--- Directions ---
Reproduce all entries word for word.
*** Opening Provided information ***
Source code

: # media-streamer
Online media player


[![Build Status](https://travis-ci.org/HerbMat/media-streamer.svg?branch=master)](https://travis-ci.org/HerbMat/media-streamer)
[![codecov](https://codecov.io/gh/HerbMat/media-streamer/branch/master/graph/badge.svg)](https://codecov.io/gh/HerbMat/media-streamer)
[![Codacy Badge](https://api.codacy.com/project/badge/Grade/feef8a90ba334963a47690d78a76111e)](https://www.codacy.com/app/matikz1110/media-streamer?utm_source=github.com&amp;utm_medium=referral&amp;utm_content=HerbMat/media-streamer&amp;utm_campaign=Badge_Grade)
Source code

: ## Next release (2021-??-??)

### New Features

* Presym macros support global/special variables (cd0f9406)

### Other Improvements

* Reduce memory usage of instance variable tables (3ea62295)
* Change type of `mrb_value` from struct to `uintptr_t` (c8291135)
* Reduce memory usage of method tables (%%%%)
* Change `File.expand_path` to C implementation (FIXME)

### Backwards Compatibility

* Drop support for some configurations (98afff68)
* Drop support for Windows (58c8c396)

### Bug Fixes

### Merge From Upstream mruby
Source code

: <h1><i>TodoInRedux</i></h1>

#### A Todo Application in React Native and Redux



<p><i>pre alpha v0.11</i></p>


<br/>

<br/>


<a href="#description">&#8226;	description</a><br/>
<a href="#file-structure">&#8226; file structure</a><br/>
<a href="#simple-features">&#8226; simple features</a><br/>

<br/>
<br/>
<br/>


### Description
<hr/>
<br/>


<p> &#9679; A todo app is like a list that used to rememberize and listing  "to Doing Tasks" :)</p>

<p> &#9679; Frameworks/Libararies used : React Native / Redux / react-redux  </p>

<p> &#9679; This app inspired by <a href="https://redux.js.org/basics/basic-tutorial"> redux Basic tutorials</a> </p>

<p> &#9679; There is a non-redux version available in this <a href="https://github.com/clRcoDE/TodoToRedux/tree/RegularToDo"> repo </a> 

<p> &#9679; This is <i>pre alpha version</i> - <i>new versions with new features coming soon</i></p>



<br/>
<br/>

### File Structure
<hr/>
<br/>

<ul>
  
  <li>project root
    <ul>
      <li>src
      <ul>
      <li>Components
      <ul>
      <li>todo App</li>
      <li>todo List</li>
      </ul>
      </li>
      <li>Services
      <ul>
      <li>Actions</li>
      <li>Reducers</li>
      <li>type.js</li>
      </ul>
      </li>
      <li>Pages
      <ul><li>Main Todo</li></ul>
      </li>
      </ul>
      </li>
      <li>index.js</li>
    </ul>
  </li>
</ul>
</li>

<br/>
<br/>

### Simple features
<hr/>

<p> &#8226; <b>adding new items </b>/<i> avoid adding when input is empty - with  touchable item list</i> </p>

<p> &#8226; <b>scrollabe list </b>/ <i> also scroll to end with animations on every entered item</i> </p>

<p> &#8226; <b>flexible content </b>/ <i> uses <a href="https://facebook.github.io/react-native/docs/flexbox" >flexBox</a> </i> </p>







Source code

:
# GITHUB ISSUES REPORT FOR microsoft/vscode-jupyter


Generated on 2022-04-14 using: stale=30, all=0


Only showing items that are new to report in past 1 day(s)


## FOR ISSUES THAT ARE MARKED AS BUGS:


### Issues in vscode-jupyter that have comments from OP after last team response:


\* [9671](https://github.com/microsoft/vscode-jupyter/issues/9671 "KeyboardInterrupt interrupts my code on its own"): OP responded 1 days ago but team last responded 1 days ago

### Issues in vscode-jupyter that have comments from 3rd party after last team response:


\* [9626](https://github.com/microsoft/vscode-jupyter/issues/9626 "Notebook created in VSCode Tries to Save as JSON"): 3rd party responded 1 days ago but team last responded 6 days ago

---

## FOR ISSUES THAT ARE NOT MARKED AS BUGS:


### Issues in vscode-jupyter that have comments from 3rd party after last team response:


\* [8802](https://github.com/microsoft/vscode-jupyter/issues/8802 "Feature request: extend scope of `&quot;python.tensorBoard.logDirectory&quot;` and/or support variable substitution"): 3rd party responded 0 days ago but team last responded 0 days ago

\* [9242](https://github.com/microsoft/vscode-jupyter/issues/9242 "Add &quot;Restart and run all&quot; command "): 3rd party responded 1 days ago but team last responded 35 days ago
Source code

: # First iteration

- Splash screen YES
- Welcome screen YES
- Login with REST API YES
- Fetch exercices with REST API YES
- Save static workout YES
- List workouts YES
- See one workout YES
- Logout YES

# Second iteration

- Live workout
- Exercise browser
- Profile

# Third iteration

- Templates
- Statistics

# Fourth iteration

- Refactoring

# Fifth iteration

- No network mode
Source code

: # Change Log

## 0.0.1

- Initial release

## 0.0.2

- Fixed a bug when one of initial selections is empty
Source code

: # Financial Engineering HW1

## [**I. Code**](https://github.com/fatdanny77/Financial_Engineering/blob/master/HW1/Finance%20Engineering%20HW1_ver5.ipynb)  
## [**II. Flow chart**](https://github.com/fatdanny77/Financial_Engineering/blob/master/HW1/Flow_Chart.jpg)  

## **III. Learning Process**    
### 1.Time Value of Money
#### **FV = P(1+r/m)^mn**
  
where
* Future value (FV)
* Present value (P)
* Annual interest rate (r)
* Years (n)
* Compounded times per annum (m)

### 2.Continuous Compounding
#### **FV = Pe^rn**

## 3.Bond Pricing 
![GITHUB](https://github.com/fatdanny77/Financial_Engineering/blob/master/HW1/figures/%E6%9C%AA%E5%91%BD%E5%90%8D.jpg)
*** Closing Provided information ***
--- Task result ---
Source code

: # media-streamer
Online media player


[![Build Status](https://travis-ci.org/HerbMat/media-streamer.svg?branch=master)](https://travis-ci.org/HerbMat/media-streamer)
[![codecov](https://codecov.io/gh/HerbMat/media-streamer/branch/master/graph/badge.svg)](https://codecov.io/gh/HerbMat/media-streamer)
[![Codacy Badge](https://api.codacy.com/project/badge/Grade/feef8a90ba334963a47690d78a76111e)](https://www.codacy.com/app/matikz1110/media-streamer?utm_source=github.com&amp;utm_medium=referral&amp;utm_content=HerbMat/media-streamer&amp;utm_campaign=Badge_Grade)
Source code

: ## Next release (2021-??-??)

### New Features

* Presym macros support global/special variables (cd0f9406)

### Other Improvements

* Reduce memory usage of instance variable tables (3ea62295)
* Change type of `mrb_value` from struct to `uintptr_t` (c8291135)
* Reduce memory usage of method tables (%%%%)
* Change `File.expand_path` to C implementation (FIXME)

### Backwards Compatibility

* Drop support for some configurations (98afff68)
* Drop support for Windows (58c8c396)

### Bug Fixes

### Merge From Upstream mruby
Source code

: <h1><i>TodoInRedux</i></h1>

#### A Todo Application in React Native and Redux



<p><i>pre alpha v0.11</i></p>


<br/>

<br/>


<a href="#description">&#8226;	description</a><br/>
<a href="#file-structure">&#8226; file structure</a><br/>
<a href="#simple-features">&#8226; simple features</a><br/>

<br/>
<br/>
<br/>


### Description
<hr/>
<br/>


<p> &#9679; A todo app is like a list that used to rememberize and listing  "to Doing Tasks" :)</p>

<p> &#9679; Frameworks/Libararies used : React Native / Redux / react-redux  </p>

<p> &#9679; This app inspired by <a href="https://redux.js.org/basics/basic-tutorial"> redux Basic tutorials</a> </p>

<p> &#9679; There is a non-redux version available in this <a href="https://github.com/clRcoDE/TodoToRedux/tree/RegularToDo"> repo </a> 

<p> &#9679; This is <i>pre alpha version</i> - <i>new versions with new features coming soon</i></p>



<br/>
<br/>

### File Structure
<hr/>
<br/>

<ul>
  
  <li>project root
    <ul>
      <li>src
      <ul>
      <li>Components
      <ul>
      <li>todo App</li>
      <li>todo List</li>
      </ul>
      </li>
      <li>Services
      <ul>
      <li>Actions</li>
      <li>Reducers</li>
      <li>type.js</li>
      </ul>
      </li>
      <li>Pages
      <ul><li>Main Todo</li></ul>
      </li>
      </ul>
      </li>
      <li>index.js</li>
    </ul>
  </li>
</ul>
</li>

<br/>
<br/>

### Simple features
<hr/>

<p> &#8226; <b>adding new items </b>/<i> avoid adding when input is empty - with  touchable item list</i> </p>

<p> &#8226; <b>scrollabe list </b>/ <i> also scroll to end with animations on every entered item</i> </p>

<p> &#8226; <b>flexible content </b>/ <i> uses <a href="https://facebook.github.io/react-native/docs/flexbox" >flexBox</a> </i> </p>







Source code

:
# GITHUB ISSUES REPORT FOR microsoft/vscode-jupyter


Generated on 2022-04-14 using: stale=30, all=0


Only showing items that are new to report in past 1 day(s)


## FOR ISSUES THAT ARE MARKED AS BUGS:


### Issues in vscode-jupyter that have comments from OP after last team response:


\* [9671](https://github.com/microsoft/vscode-jupyter/issues/9671 "KeyboardInterrupt interrupts my code on its own"): OP responded 1 days ago but team last responded 1 days ago

### Issues in vscode-jupyter that have comments from 3rd party after last team response:


\* [9626](https://github.com/microsoft/vscode-jupyter/issues/9626 "Notebook created in VSCode Tries to Save as JSON"): 3rd party responded 1 days ago but team last responded 6 days ago

---

## FOR ISSUES THAT ARE NOT MARKED AS BUGS:


### Issues in vscode-jupyter that have comments from 3rd party after last team response:


\* [8802](https://github.com/microsoft/vscode-jupyter/issues/8802 "Feature request: extend scope of `&quot;python.tensorBoard.logDirectory&quot;` and/or support variable substitution"): 3rd party responded 0 days ago but team last responded 0 days ago

\* [9242](https://github.com/microsoft/vscode-jupyter/issues/9242 "Add &quot;Restart and run all&quot; command "): 3rd party responded 1 days ago but team last responded 35 days ago
Source code

: # First iteration

- Splash screen YES
- Welcome screen YES
- Login with REST API YES
- Fetch exercices with REST API YES
- Save static workout YES
- List workouts YES
- See one workout YES
- Logout YES

# Second iteration

- Live workout
- Exercise browser
- Profile

# Third iteration

- Templates
- Statistics

# Fourth iteration

- Refactoring

# Fifth iteration

- No network mode
Source code

: # Change Log

## 0.0.1

- Initial release

## 0.0.2

- Fixed a bug when one of initial selections is empty
Source code

: # Financial Engineering HW1

## [**I. Code**](https://github.com/fatdanny77/Financial_Engineering/blob/master/HW1/Finance%20Engineering%20HW1_ver5.ipynb)  
## [**II. Flow chart**](https://github.com/fatdanny77/Financial_Engineering/blob/master/HW1/Flow_Chart.jpg)  

## **III. Learning Process**    
### 1.Time Value of Money
#### **FV = P(1+r/m)^mn**
  
where
* Future value (FV)
* Present value (P)
* Annual interest rate (r)
* Years (n)
* Compounded times per annum (m)

### 2.Continuous Compounding
#### **FV = Pe^rn**

## 3.Bond Pricing 
![GITHUB](https://github.com/fatdanny77/Financial_Engineering/blob/master/HW1/figures/%E6%9C%AA%E5%91%BD%E5%90%8D.jpg)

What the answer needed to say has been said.